* TASK TO CARRY OUT *
Restate each of the lines below word for word and drop every picture.

Saved entries

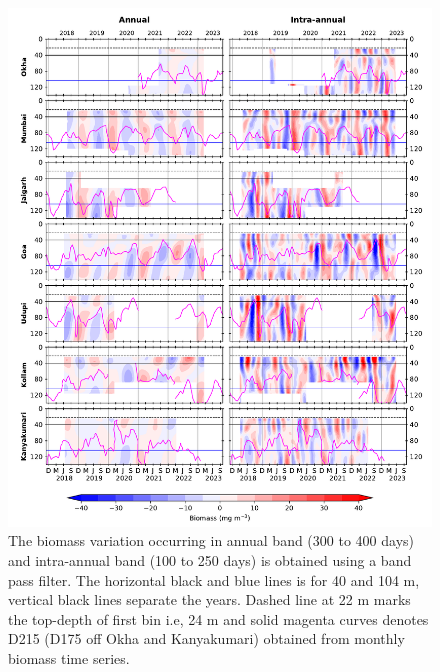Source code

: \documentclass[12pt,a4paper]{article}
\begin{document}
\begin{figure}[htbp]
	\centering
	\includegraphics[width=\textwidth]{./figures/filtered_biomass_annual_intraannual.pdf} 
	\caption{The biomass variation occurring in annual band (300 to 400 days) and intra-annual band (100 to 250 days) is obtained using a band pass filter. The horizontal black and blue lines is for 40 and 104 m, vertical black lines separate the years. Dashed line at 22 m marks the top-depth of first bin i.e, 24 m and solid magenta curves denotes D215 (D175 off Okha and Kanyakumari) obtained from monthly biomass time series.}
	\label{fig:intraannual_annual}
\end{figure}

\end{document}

* ANSWER FOR THE TASK *
Source code

: \documentclass[12pt,a4paper]{article}
\begin{document}
\begin{figure}[htbp]
	\centering
	\includegraphics[width=\textwidth]{./figures/filtered_biomass_annual_intraannual.pdf} 
	\caption{The biomass variation occurring in annual band (300 to 400 days) and intra-annual band (100 to 250 days) is obtained using a band pass filter. The horizontal black and blue lines is for 40 and 104 m, vertical black lines separate the years. Dashed line at 22 m marks the top-depth of first bin i.e, 24 m and solid magenta curves denotes D215 (D175 off Okha and Kanyakumari) obtained from monthly biomass time series.}
	\label{fig:intraannual_annual}
\end{figure}

\end{document}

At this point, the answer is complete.